21 September 2015

Doctor Who S9E1 "The Magician's Apprentice" review

It should be clear to anyone who read my reviews of Doctor Who season eight that I am no 'Whovian', the name that the fandom of Doctor Who refer to themselves as. I haven't really enjoyed watching Doctor Who since David Tennant left the show, my interest only sparked in the show again when it was announced that Peter Capaldi would be playing the newest incarnation of The Doctor. So I stuck with Doctor Who through it's shaky eighth season, always willing to give it the benefit of the doubt and another chance being as it was Capaldi's first run on the show. But after watching "The Magician's Apprentice", this review was nearly titled "Why I won't be reviewing Doctor Who anymore".

The story this time has The Doctor stumbling upon a planet in the midst of a war. On the battlefield, he finds a child in dire need of help - trapped on a small patch of land, booby traps block the scared child's route to safety. But when the child reveals to The Doctor that his name is Davros, he has a rather important choice to make about the fate of the child.


On it's own, that sounds like a really interesting premise for an episode. All the best episodes of Doctor Who are the more self-contained bottle episodes ("Blink" and "Midnight" for example) and the idea of The Doctor contemplating the idea of sacrificing one to save many is interesting. But that isn't the direction that "The Magician's Apprentice" wants to take, solving The Doctor's dilemma before the opening credits have started and instead dealing with the aftermath of that decision, throwing us into a convoluted, confusing and plain unsatisfying waste of time that, as the first half of a two-part episode, doesn't even have any kind of conclusion.

Even if you can deal with the shows inability to get over it's own history and iconography (do we really need Daleks, Davros and The Master/Missy in the very first episode of a new season?), "The Magician's Apprentice" is a bad episode. I don't expect much of Doctor Who anymore (almost every episode since Matt Smith started saw to that), but it is the brazen laziness of "The Magician's Apprentice" that really annoyed me, writing so half-arsed that the episode simply failed to hold my attention for more than a few minutes at a time.

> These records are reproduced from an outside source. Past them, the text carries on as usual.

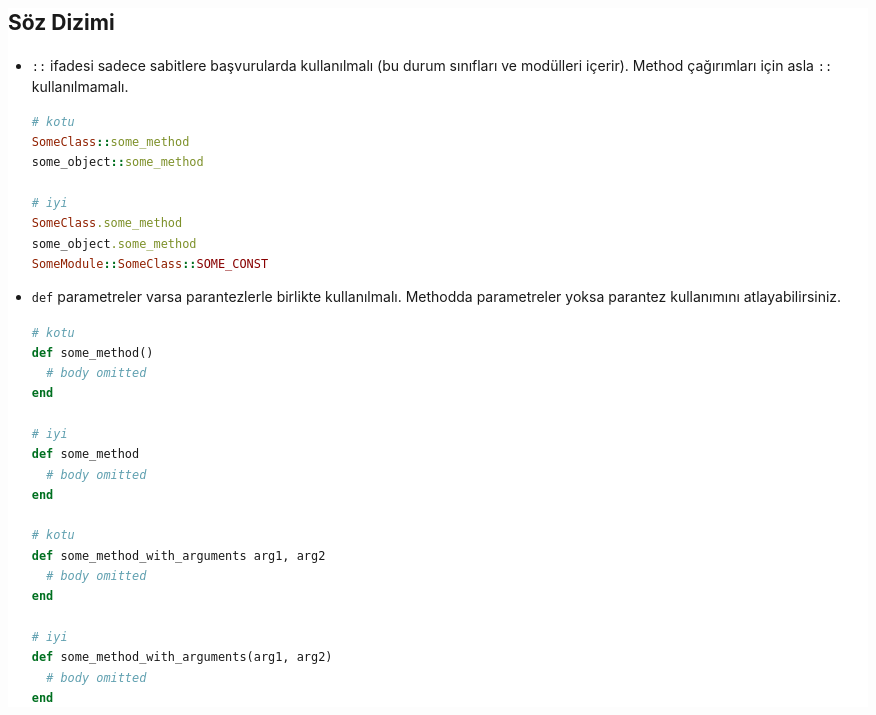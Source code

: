 ## Söz Dizimi

* `::` ifadesi sadece sabitlere başvurularda kullanılmalı (bu durum sınıfları
  ve modülleri içerir). Method çağırımları için asla `::` kullanılmamalı.

    ```Ruby
    # kotu
    SomeClass::some_method
    some_object::some_method

    # iyi
    SomeClass.some_method
    some_object.some_method
    SomeModule::SomeClass::SOME_CONST
    ```

* `def` parametreler varsa parantezlerle birlikte kullanılmalı. Methodda parametreler yoksa 
  parantez kullanımını atlayabilirsiniz.

     ```Ruby
     # kotu
     def some_method()
       # body omitted
     end

     # iyi
     def some_method
       # body omitted
     end

     # kotu
     def some_method_with_arguments arg1, arg2
       # body omitted
     end

     # iyi
     def some_method_with_arguments(arg1, arg2)
       # body omitted
     end
     ```
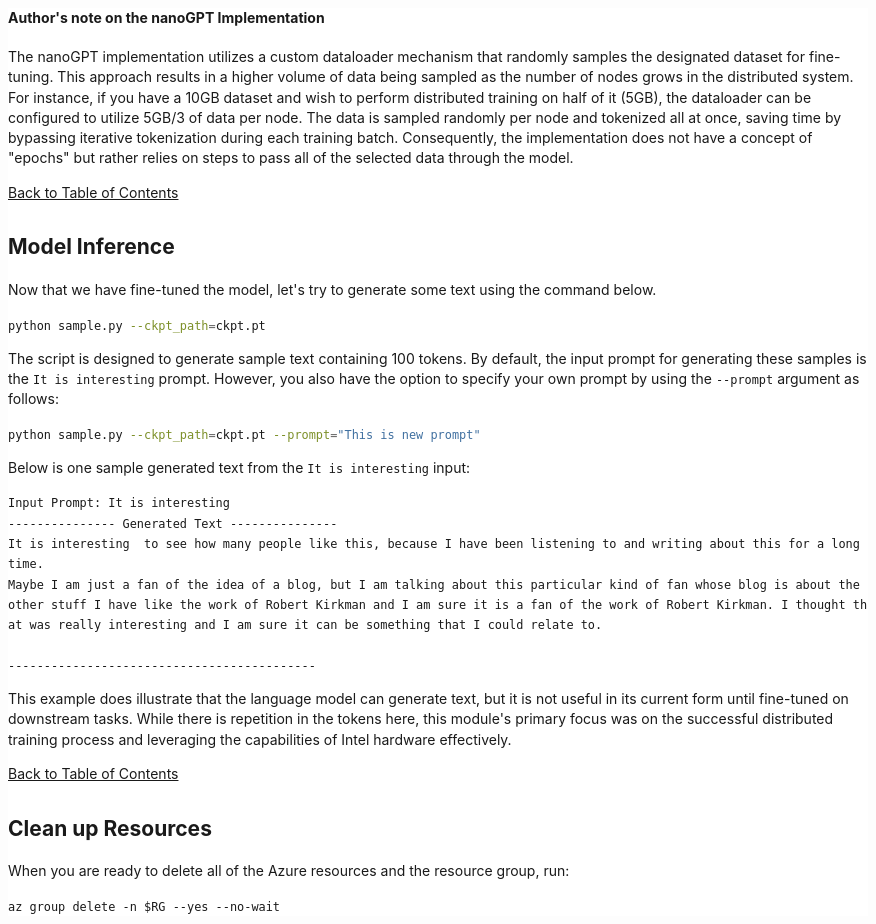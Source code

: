 #### Author's note on the nanoGPT Implementation

The nanoGPT implementation utilizes a custom dataloader mechanism that randomly samples the designated dataset for fine-tuning. This approach results in a higher volume of data being sampled as the number of nodes grows in the distributed system. For instance, if you have a 10GB dataset and wish to perform distributed training on half of it (5GB), the dataloader can be configured to utilize 5GB/3 of data per node. The data is sampled randomly per node and tokenized all at once, saving time by bypassing iterative tokenization during each training batch. Consequently, the implementation does not have a concept of "epochs" but rather relies on steps to pass all of the selected data through the model.

[Back to Table of Contents](#table-of-contents)

## Model Inference

Now that we have fine-tuned the model, let's try to generate some text using the command below. 

```bash
python sample.py --ckpt_path=ckpt.pt
```

The script is designed to generate sample text containing 100 tokens. By default, the input prompt for generating these samples is the `It is interesting` prompt. However, you also have the option to specify your own prompt by using the `--prompt` argument as follows:

```bash
python sample.py --ckpt_path=ckpt.pt --prompt="This is new prompt"
```

Below is one sample generated text from the `It is interesting` input:

```
Input Prompt: It is interesting 
--------------- Generated Text ---------------
It is interesting  to see how many people like this, because I have been listening to and writing about this for a long time. 
Maybe I am just a fan of the idea of a blog, but I am talking about this particular kind of fan whose blog is about the other stuff I have like the work of Robert Kirkman and I am sure it is a fan of the work of Robert Kirkman. I thought that was really interesting and I am sure it can be something that I could relate to.

-------------------------------------------
```

This example does illustrate that the language model can generate text, but it is not useful in its current form until fine-tuned on downstream tasks. While there is repetition in the tokens here, this module's primary focus was on the successful distributed training process and leveraging the capabilities of Intel hardware effectively.

[Back to Table of Contents](#table-of-contents)

## Clean up Resources

When you are ready to delete all of the Azure resources and the resource group, run:

```
az group delete -n $RG --yes --no-wait
```
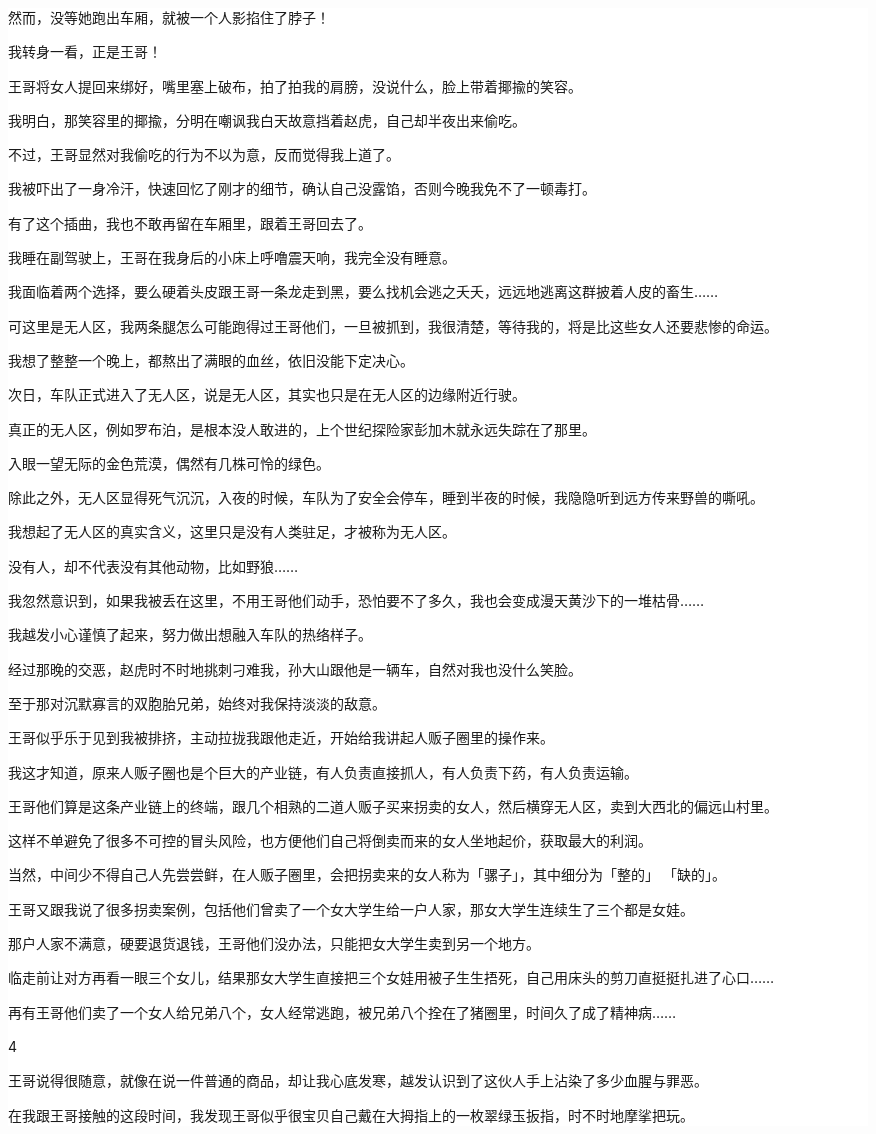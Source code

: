 然而，没等她跑出车厢，就被一个人影掐住了脖子！

我转身一看，正是王哥！

王哥将女人提回来绑好，嘴里塞上破布，拍了拍我的肩膀，没说什么，脸上带着揶揄的笑容。

我明白，那笑容里的揶揄，分明在嘲讽我白天故意挡着赵虎，自己却半夜出来偷吃。

不过，王哥显然对我偷吃的行为不以为意，反而觉得我上道了。

我被吓出了一身冷汗，快速回忆了刚才的细节，确认自己没露馅，否则今晚我免不了一顿毒打。

有了这个插曲，我也不敢再留在车厢里，跟着王哥回去了。

我睡在副驾驶上，王哥在我身后的小床上呼噜震天响，我完全没有睡意。

我面临着两个选择，要么硬着头皮跟王哥一条龙走到黑，要么找机会逃之夭夭，远远地逃离这群披着人皮的畜生……

可这里是无人区，我两条腿怎么可能跑得过王哥他们，一旦被抓到，我很清楚，等待我的，将是比这些女人还要悲惨的命运。

我想了整整一个晚上，都熬出了满眼的血丝，依旧没能下定决心。

次日，车队正式进入了无人区，说是无人区，其实也只是在无人区的边缘附近行驶。

真正的无人区，例如罗布泊，是根本没人敢进的，上个世纪探险家彭加木就永远失踪在了那里。

入眼一望无际的金色荒漠，偶然有几株可怜的绿色。

除此之外，无人区显得死气沉沉，入夜的时候，车队为了安全会停车，睡到半夜的时候，我隐隐听到远方传来野兽的嘶吼。

我想起了无人区的真实含义，这里只是没有人类驻足，才被称为无人区。

没有人，却不代表没有其他动物，比如野狼……

我忽然意识到，如果我被丢在这里，不用王哥他们动手，恐怕要不了多久，我也会变成漫天黄沙下的一堆枯骨……

我越发小心谨慎了起来，努力做出想融入车队的热络样子。

经过那晚的交恶，赵虎时不时地挑刺刁难我，孙大山跟他是一辆车，自然对我也没什么笑脸。

至于那对沉默寡言的双胞胎兄弟，始终对我保持淡淡的敌意。

王哥似乎乐于见到我被排挤，主动拉拢我跟他走近，开始给我讲起人贩子圈里的操作来。

我这才知道，原来人贩子圈也是个巨大的产业链，有人负责直接抓人，有人负责下药，有人负责运输。

王哥他们算是这条产业链上的终端，跟几个相熟的二道人贩子买来拐卖的女人，然后横穿无人区，卖到大西北的偏远山村里。

这样不单避免了很多不可控的冒头风险，也方便他们自己将倒卖而来的女人坐地起价，获取最大的利润。

当然，中间少不得自己人先尝尝鲜，在人贩子圈里，会把拐卖来的女人称为「骡子」，其中细分为「整的」 「缺的」。

王哥又跟我说了很多拐卖案例，包括他们曾卖了一个女大学生给一户人家，那女大学生连续生了三个都是女娃。

那户人家不满意，硬要退货退钱，王哥他们没办法，只能把女大学生卖到另一个地方。

临走前让对方再看一眼三个女儿，结果那女大学生直接把三个女娃用被子生生捂死，自己用床头的剪刀直挺挺扎进了心口……

再有王哥他们卖了一个女人给兄弟八个，女人经常逃跑，被兄弟八个拴在了猪圈里，时间久了成了精神病……

4

王哥说得很随意，就像在说一件普通的商品，却让我心底发寒，越发认识到了这伙人手上沾染了多少血腥与罪恶。

在我跟王哥接触的这段时间，我发现王哥似乎很宝贝自己戴在大拇指上的一枚翠绿玉扳指，时不时地摩挲把玩。
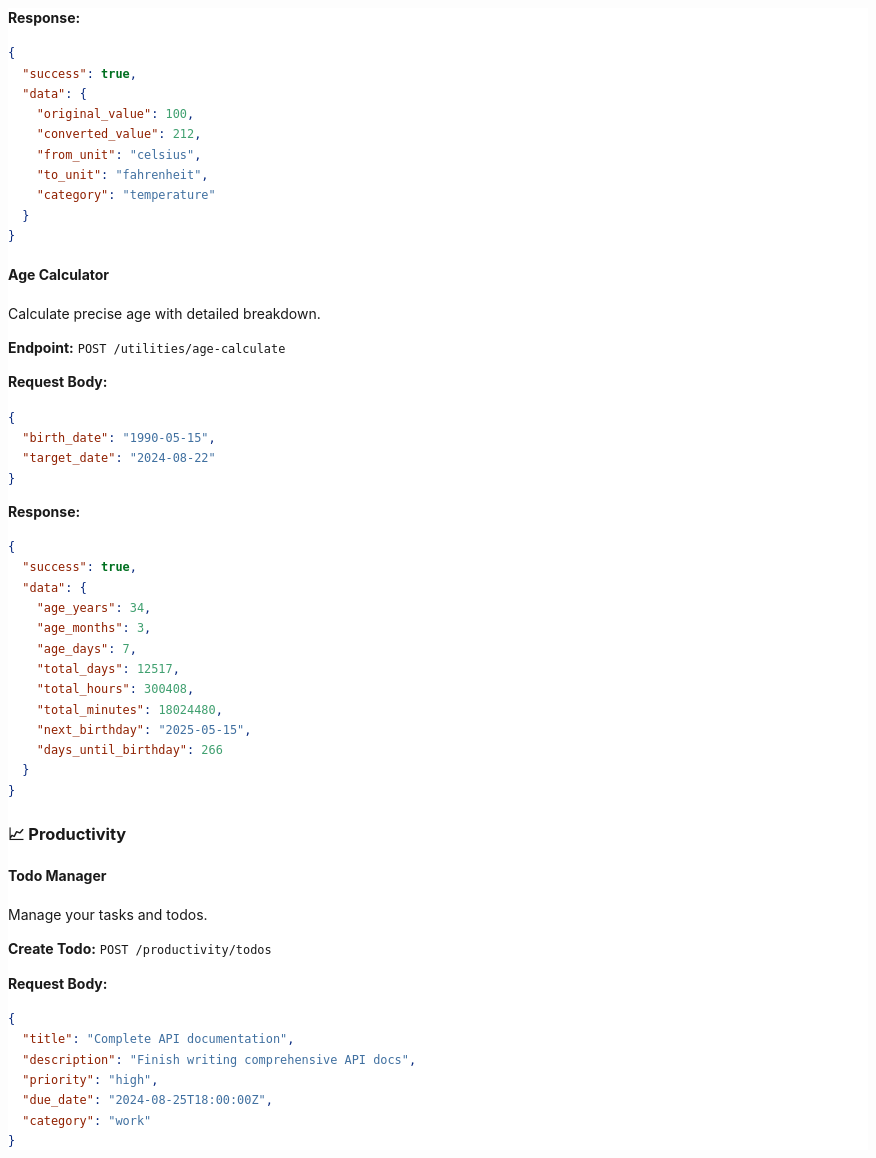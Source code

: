 **Response:**
```json
{
  "success": true,
  "data": {
    "original_value": 100,
    "converted_value": 212,
    "from_unit": "celsius",
    "to_unit": "fahrenheit",
    "category": "temperature"
  }
}
```

#### Age Calculator

Calculate precise age with detailed breakdown.

**Endpoint:** `POST /utilities/age-calculate`

**Request Body:**
```json
{
  "birth_date": "1990-05-15",
  "target_date": "2024-08-22"
}
```

**Response:**
```json
{
  "success": true,
  "data": {
    "age_years": 34,
    "age_months": 3,
    "age_days": 7,
    "total_days": 12517,
    "total_hours": 300408,
    "total_minutes": 18024480,
    "next_birthday": "2025-05-15",
    "days_until_birthday": 266
  }
}
```

### 📈 Productivity

#### Todo Manager

Manage your tasks and todos.

**Create Todo:** `POST /productivity/todos`

**Request Body:**
```json
{
  "title": "Complete API documentation",
  "description": "Finish writing comprehensive API docs",
  "priority": "high",
  "due_date": "2024-08-25T18:00:00Z",
  "category": "work"
}
```
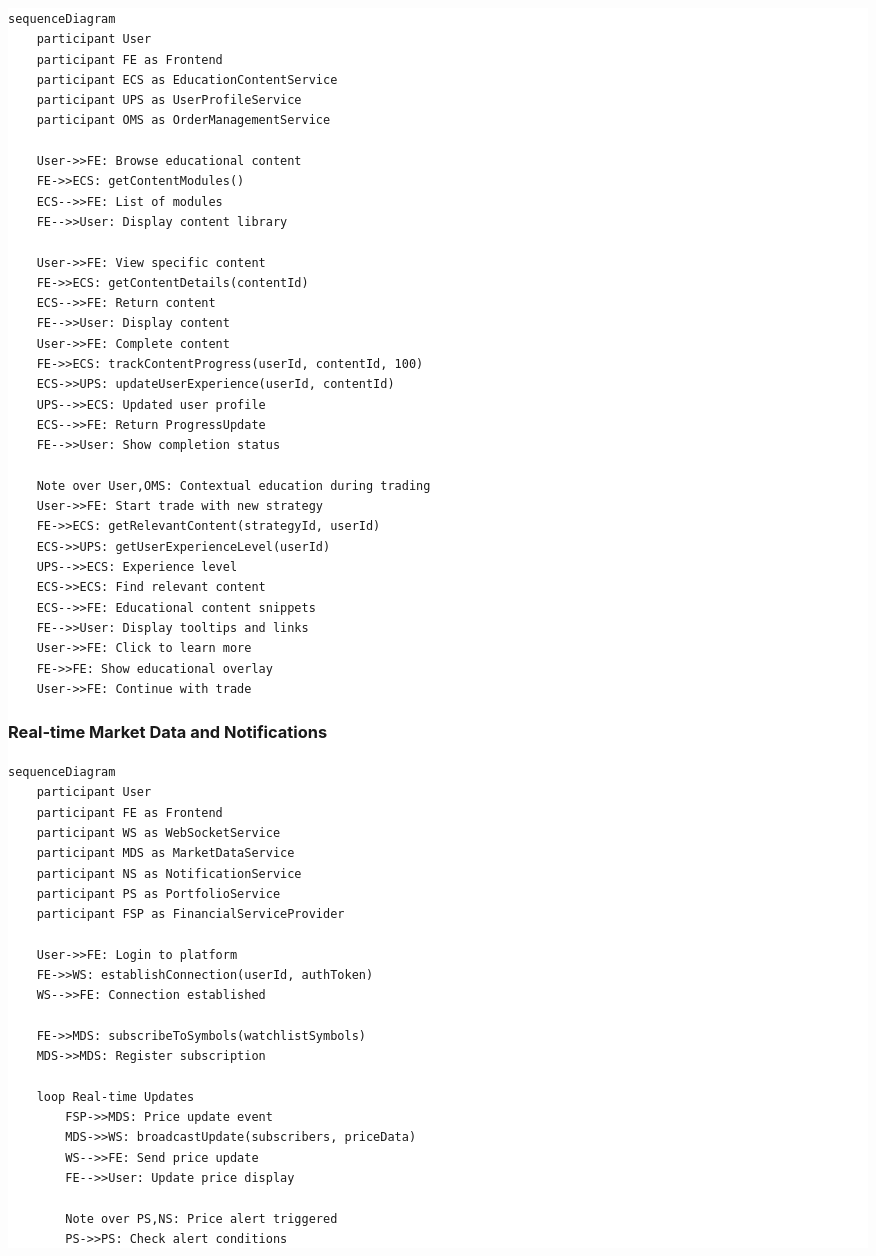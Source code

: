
 ```mermaid
sequenceDiagram
    participant User
    participant FE as Frontend
    participant ECS as EducationContentService
    participant UPS as UserProfileService
    participant OMS as OrderManagementService
    
    User->>FE: Browse educational content
    FE->>ECS: getContentModules()
    ECS-->>FE: List of modules
    FE-->>User: Display content library
    
    User->>FE: View specific content
    FE->>ECS: getContentDetails(contentId)
    ECS-->>FE: Return content
    FE-->>User: Display content
    User->>FE: Complete content
    FE->>ECS: trackContentProgress(userId, contentId, 100)
    ECS->>UPS: updateUserExperience(userId, contentId)
    UPS-->>ECS: Updated user profile
    ECS-->>FE: Return ProgressUpdate
    FE-->>User: Show completion status
    
    Note over User,OMS: Contextual education during trading
    User->>FE: Start trade with new strategy
    FE->>ECS: getRelevantContent(strategyId, userId)
    ECS->>UPS: getUserExperienceLevel(userId)
    UPS-->>ECS: Experience level
    ECS->>ECS: Find relevant content
    ECS-->>FE: Educational content snippets
    FE-->>User: Display tooltips and links
    User->>FE: Click to learn more
    FE->>FE: Show educational overlay
    User->>FE: Continue with trade
```

### Real-time Market Data and Notifications

```mermaid
sequenceDiagram
    participant User
    participant FE as Frontend
    participant WS as WebSocketService
    participant MDS as MarketDataService
    participant NS as NotificationService
    participant PS as PortfolioService
    participant FSP as FinancialServiceProvider
    
    User->>FE: Login to platform
    FE->>WS: establishConnection(userId, authToken)
    WS-->>FE: Connection established
    
    FE->>MDS: subscribeToSymbols(watchlistSymbols)
    MDS->>MDS: Register subscription
    
    loop Real-time Updates
        FSP->>MDS: Price update event
        MDS->>WS: broadcastUpdate(subscribers, priceData)
        WS-->>FE: Send price update
        FE-->>User: Update price display
        
        Note over PS,NS: Price alert triggered
        PS->>PS: Check alert conditions
```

Everything is just so forced, from the hook that gets Clara involved in the story to the reappearance of Missy, who is simply unbearable to watch for more than a minute or so at a time here. I can't really blame Michelle Gomez (the actress who plays Missy) for that one though - her character has no real reason for doing nearly any of the things she does in "The Magician's Apprentice", which makes her feel completely extraneous to the story, and her eccentricity is simply annoying when it feels like she is getting in the way of the story happening.

Chuck in Clara continuing her winning streak of being the blandest assistant The Doctor has ever had and a good 10 minutes or so of The Doctor playing electric guitar on top of a tank in 1163AD (no, I'm not joking) and "The Magician's Apprentice" is one of the worst episodes of Doctor Who I have ever seen, an episode that has done nothing to convince me that season nine will see an increase in quality over season eight thanks to the sheer amount of pandering illogical nonsense fan-wank that it contains. It's actually unbearable how obvious it is that "The Magician's Apprentice" was written just to please the lowest common denominator of fans - "The Doctor playing guitar! Cool! Missy shooting people for no reason! Cool! Daleks and Davros and Ood and The Shadow Proclamation! I recognise all of those things! Cool!".

I've just about got enough patience and hope left in me to tune in for next weeks "The Witch's Familiar", but unless something special happens it could well be the last time I do so. I'm all for second chances, but by my count Doctor Who has had more of those than he has regenerations, and I have a very strong feeling that the show won't be the show I used to enjoy until Stephen Moffat has nothing to do with it anymore.